Tuesday, April 2, 2019

Six generals removed for covering up crimes against humanity

El ministro de Defensa de Uruguay, Jorge Menéndez, en septiembre de 2016.
Jorge Menendez
On Monday, April 1, 2019, President Tabare Vasquez of Uruguay, removed the Minister of Defense, Jorge Menendez, the deputy Minister of Defense, and three generals, one of whom, Jose Gonzalez, had just been named head of the Army. The next day three more generals were removed from the Military Appeals Court  (Tribunal de Honor de Alzada), which ratified the Honor Tribunal's decision.  The minutes of a Military Tribunal of Honor, covered by journalist, Leonardo Haberkorn, revealed that Colonel Jorge Silveira, confessed to the disappearance of Maria Claudia Garcia Gelman, the daughter-in-law of the Argentine poet, Juan Gelman, who had been detained in Argentina and then taken to Uruguay in 1976, while she was pregnant with her daughter Macarena, who was then given up for adoption in Uruguay.  This was a famous case that was presented to the OAS's Inter-American Commission and Court of Human Rights.  Also, Lt. Col. Jose Nino Gavazzo, confessed that in 1973 he threw Roberto Gomensoro into the waters of the Rio Negro and that he lied to the civilian courts.
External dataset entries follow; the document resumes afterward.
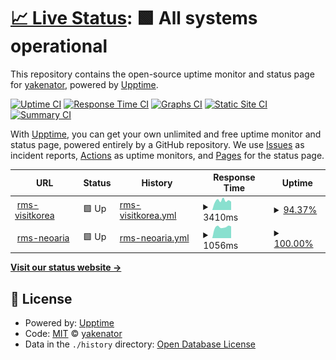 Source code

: # [📈 Live Status](https://yakenator.github.io/upptime): <!--live status--> **🟩 All systems operational**

This repository contains the open-source uptime monitor and status page for [yakenator](https://yakenator.github.io/upptime), powered by [Upptime](https://github.com/upptime/upptime).

[![Uptime CI](https://github.com/yakenator/upptime/workflows/Uptime%20CI/badge.svg)](https://github.com/yakenator/upptime/actions?query=workflow%3A%22Uptime+CI%22)
[![Response Time CI](https://github.com/yakenator/upptime/workflows/Response%20Time%20CI/badge.svg)](https://github.com/yakenator/upptime/actions?query=workflow%3A%22Response+Time+CI%22)
[![Graphs CI](https://github.com/yakenator/upptime/workflows/Graphs%20CI/badge.svg)](https://github.com/yakenator/upptime/actions?query=workflow%3A%22Graphs+CI%22)
[![Static Site CI](https://github.com/yakenator/upptime/workflows/Static%20Site%20CI/badge.svg)](https://github.com/yakenator/upptime/actions?query=workflow%3A%22Static+Site+CI%22)
[![Summary CI](https://github.com/yakenator/upptime/workflows/Summary%20CI/badge.svg)](https://github.com/yakenator/upptime/actions?query=workflow%3A%22Summary+CI%22)

With [Upptime](https://upptime.js.org), you can get your own unlimited and free uptime monitor and status page, powered entirely by a GitHub repository. We use [Issues](https://github.com/yakenator/upptime/issues) as incident reports, [Actions](https://github.com/yakenator/upptime/actions) as uptime monitors, and [Pages](https://yakenator.github.io/upptime) for the status page.

<!--start: status pages-->
<!-- This summary is generated by Upptime (https://github.com/upptime/upptime) -->
<!-- Do not edit this manually, your changes will be overwritten -->
<!-- prettier-ignore -->
| URL | Status | History | Response Time | Uptime |
| --- | ------ | ------- | ------------- | ------ |
| <img alt="" src="https://icons.duckduckgo.com/ip3/conlab.visitkorea.or.kr.ico" height="13"> [rms-visitkorea](https://conlab.visitkorea.or.kr/conlab) | 🟩 Up | [rms-visitkorea.yml](https://github.com/yakenator/upptime/commits/HEAD/history/rms-visitkorea.yml) | <details><summary><img alt="Response time graph" src="./graphs/rms-visitkorea/response-time-week.png" height="20"> 3410ms</summary><br><a href="https://yakenator.github.io/upptime/history/rms-visitkorea"><img alt="Response time 3683" src="https://img.shields.io/endpoint?url=https%3A%2F%2Fraw.githubusercontent.com%2Fyakenator%2Fupptime%2FHEAD%2Fapi%2Frms-visitkorea%2Fresponse-time.json"></a><br><a href="https://yakenator.github.io/upptime/history/rms-visitkorea"><img alt="24-hour response time 4457" src="https://img.shields.io/endpoint?url=https%3A%2F%2Fraw.githubusercontent.com%2Fyakenator%2Fupptime%2FHEAD%2Fapi%2Frms-visitkorea%2Fresponse-time-day.json"></a><br><a href="https://yakenator.github.io/upptime/history/rms-visitkorea"><img alt="7-day response time 3410" src="https://img.shields.io/endpoint?url=https%3A%2F%2Fraw.githubusercontent.com%2Fyakenator%2Fupptime%2FHEAD%2Fapi%2Frms-visitkorea%2Fresponse-time-week.json"></a><br><a href="https://yakenator.github.io/upptime/history/rms-visitkorea"><img alt="30-day response time 2476" src="https://img.shields.io/endpoint?url=https%3A%2F%2Fraw.githubusercontent.com%2Fyakenator%2Fupptime%2FHEAD%2Fapi%2Frms-visitkorea%2Fresponse-time-month.json"></a><br><a href="https://yakenator.github.io/upptime/history/rms-visitkorea"><img alt="1-year response time 3683" src="https://img.shields.io/endpoint?url=https%3A%2F%2Fraw.githubusercontent.com%2Fyakenator%2Fupptime%2FHEAD%2Fapi%2Frms-visitkorea%2Fresponse-time-year.json"></a></details> | <details><summary><a href="https://yakenator.github.io/upptime/history/rms-visitkorea">94.37%</a></summary><a href="https://yakenator.github.io/upptime/history/rms-visitkorea"><img alt="All-time uptime 99.60%" src="https://img.shields.io/endpoint?url=https%3A%2F%2Fraw.githubusercontent.com%2Fyakenator%2Fupptime%2FHEAD%2Fapi%2Frms-visitkorea%2Fuptime.json"></a><br><a href="https://yakenator.github.io/upptime/history/rms-visitkorea"><img alt="24-hour uptime 60.62%" src="https://img.shields.io/endpoint?url=https%3A%2F%2Fraw.githubusercontent.com%2Fyakenator%2Fupptime%2FHEAD%2Fapi%2Frms-visitkorea%2Fuptime-day.json"></a><br><a href="https://yakenator.github.io/upptime/history/rms-visitkorea"><img alt="7-day uptime 94.37%" src="https://img.shields.io/endpoint?url=https%3A%2F%2Fraw.githubusercontent.com%2Fyakenator%2Fupptime%2FHEAD%2Fapi%2Frms-visitkorea%2Fuptime-week.json"></a><br><a href="https://yakenator.github.io/upptime/history/rms-visitkorea"><img alt="30-day uptime 98.71%" src="https://img.shields.io/endpoint?url=https%3A%2F%2Fraw.githubusercontent.com%2Fyakenator%2Fupptime%2FHEAD%2Fapi%2Frms-visitkorea%2Fuptime-month.json"></a><br><a href="https://yakenator.github.io/upptime/history/rms-visitkorea"><img alt="1-year uptime 99.60%" src="https://img.shields.io/endpoint?url=https%3A%2F%2Fraw.githubusercontent.com%2Fyakenator%2Fupptime%2FHEAD%2Fapi%2Frms-visitkorea%2Fuptime-year.json"></a></details>
| <img alt="" src="https://icons.duckduckgo.com/ip3/rms.neoaria.io.ico" height="13"> [rms-neoaria](https://rms.neoaria.io/conlab) | 🟩 Up | [rms-neoaria.yml](https://github.com/yakenator/upptime/commits/HEAD/history/rms-neoaria.yml) | <details><summary><img alt="Response time graph" src="./graphs/rms-neoaria/response-time-week.png" height="20"> 1056ms</summary><br><a href="https://yakenator.github.io/upptime/history/rms-neoaria"><img alt="Response time 1067" src="https://img.shields.io/endpoint?url=https%3A%2F%2Fraw.githubusercontent.com%2Fyakenator%2Fupptime%2FHEAD%2Fapi%2Frms-neoaria%2Fresponse-time.json"></a><br><a href="https://yakenator.github.io/upptime/history/rms-neoaria"><img alt="24-hour response time 1120" src="https://img.shields.io/endpoint?url=https%3A%2F%2Fraw.githubusercontent.com%2Fyakenator%2Fupptime%2FHEAD%2Fapi%2Frms-neoaria%2Fresponse-time-day.json"></a><br><a href="https://yakenator.github.io/upptime/history/rms-neoaria"><img alt="7-day response time 1056" src="https://img.shields.io/endpoint?url=https%3A%2F%2Fraw.githubusercontent.com%2Fyakenator%2Fupptime%2FHEAD%2Fapi%2Frms-neoaria%2Fresponse-time-week.json"></a><br><a href="https://yakenator.github.io/upptime/history/rms-neoaria"><img alt="30-day response time 986" src="https://img.shields.io/endpoint?url=https%3A%2F%2Fraw.githubusercontent.com%2Fyakenator%2Fupptime%2FHEAD%2Fapi%2Frms-neoaria%2Fresponse-time-month.json"></a><br><a href="https://yakenator.github.io/upptime/history/rms-neoaria"><img alt="1-year response time 1067" src="https://img.shields.io/endpoint?url=https%3A%2F%2Fraw.githubusercontent.com%2Fyakenator%2Fupptime%2FHEAD%2Fapi%2Frms-neoaria%2Fresponse-time-year.json"></a></details> | <details><summary><a href="https://yakenator.github.io/upptime/history/rms-neoaria">100.00%</a></summary><a href="https://yakenator.github.io/upptime/history/rms-neoaria"><img alt="All-time uptime 98.38%" src="https://img.shields.io/endpoint?url=https%3A%2F%2Fraw.githubusercontent.com%2Fyakenator%2Fupptime%2FHEAD%2Fapi%2Frms-neoaria%2Fuptime.json"></a><br><a href="https://yakenator.github.io/upptime/history/rms-neoaria"><img alt="24-hour uptime 100.00%" src="https://img.shields.io/endpoint?url=https%3A%2F%2Fraw.githubusercontent.com%2Fyakenator%2Fupptime%2FHEAD%2Fapi%2Frms-neoaria%2Fuptime-day.json"></a><br><a href="https://yakenator.github.io/upptime/history/rms-neoaria"><img alt="7-day uptime 100.00%" src="https://img.shields.io/endpoint?url=https%3A%2F%2Fraw.githubusercontent.com%2Fyakenator%2Fupptime%2FHEAD%2Fapi%2Frms-neoaria%2Fuptime-week.json"></a><br><a href="https://yakenator.github.io/upptime/history/rms-neoaria"><img alt="30-day uptime 96.96%" src="https://img.shields.io/endpoint?url=https%3A%2F%2Fraw.githubusercontent.com%2Fyakenator%2Fupptime%2FHEAD%2Fapi%2Frms-neoaria%2Fuptime-month.json"></a><br><a href="https://yakenator.github.io/upptime/history/rms-neoaria"><img alt="1-year uptime 98.38%" src="https://img.shields.io/endpoint?url=https%3A%2F%2Fraw.githubusercontent.com%2Fyakenator%2Fupptime%2FHEAD%2Fapi%2Frms-neoaria%2Fuptime-year.json"></a></details>

<!--end: status pages-->

[**Visit our status website →**](https://yakenator.github.io/upptime)

## 📄 License

- Powered by: [Upptime](https://github.com/upptime/upptime)
- Code: [MIT](./LICENSE) © [yakenator](https://yakenator.github.io/upptime)
- Data in the `./history` directory: [Open Database License](https://opendatacommons.org/licenses/odbl/1-0/)
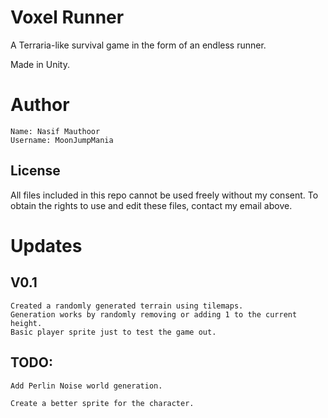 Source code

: # Voxel Runner
A Terraria-like survival game in the form of an endless runner.

Made in Unity.

# Author
	Name: Nasif Mauthoor
	Username: MoonJumpMania

## License
All files included in this repo cannot be used freely without my consent.
To obtain the rights to use and edit these files, contact my email above.

# Updates

## V0.1
	Created a randomly generated terrain using tilemaps.	
	Generation works by randomly removing or adding 1 to the current height.
	Basic player sprite just to test the game out.

## TODO: 
	Add Perlin Noise world generation.
	
	Create a better sprite for the character. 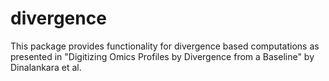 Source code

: # divergence

This package provides functionality for divergence based computations as presented in "Digitizing Omics Profiles by Divergence from a
Baseline" by Dinalankara et al. 
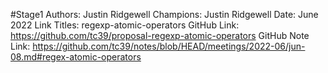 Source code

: #Stage1
Authors: Justin Ridgewell
Champions: Justin Ridgewell
Date: June 2022
Link Titles: regexp-atomic-operators
GitHub Link: https://github.com/tc39/proposal-regexp-atomic-operators
GitHub Note Link: https://github.com/tc39/notes/blob/HEAD/meetings/2022-06/jun-08.md#regex-atomic-operators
Despite these confessions, the Military Tribunal of Honor, held last year, comprised of seven generals, did not find that these confessions constituted an affront to the honor of the accused members of the military.  The accused were sanctioned, however, for having permitted another member of the military, Colonel Juan Carlos Gomez, to spend three years in jail for the killing of Gomensoro when they knew he was innocent.  In 2013, Gomez was finally declared innocent.

The authorities of the Defense Ministry did not include the confessions of Silveira and Gavazzo in the minutes of the Tribunal, which ended up costing them the anger of the President and their jobs.

The confessions of Gavazzo and Silveira are exceptional in Uruguay, where a military pact of silence has made it impossible to solve the majority of the cases involving killings and disappearances during the military dictatorship.  In some cases, members of the military went to jail, even when they were innocent, because nothing could break through this pact of silence.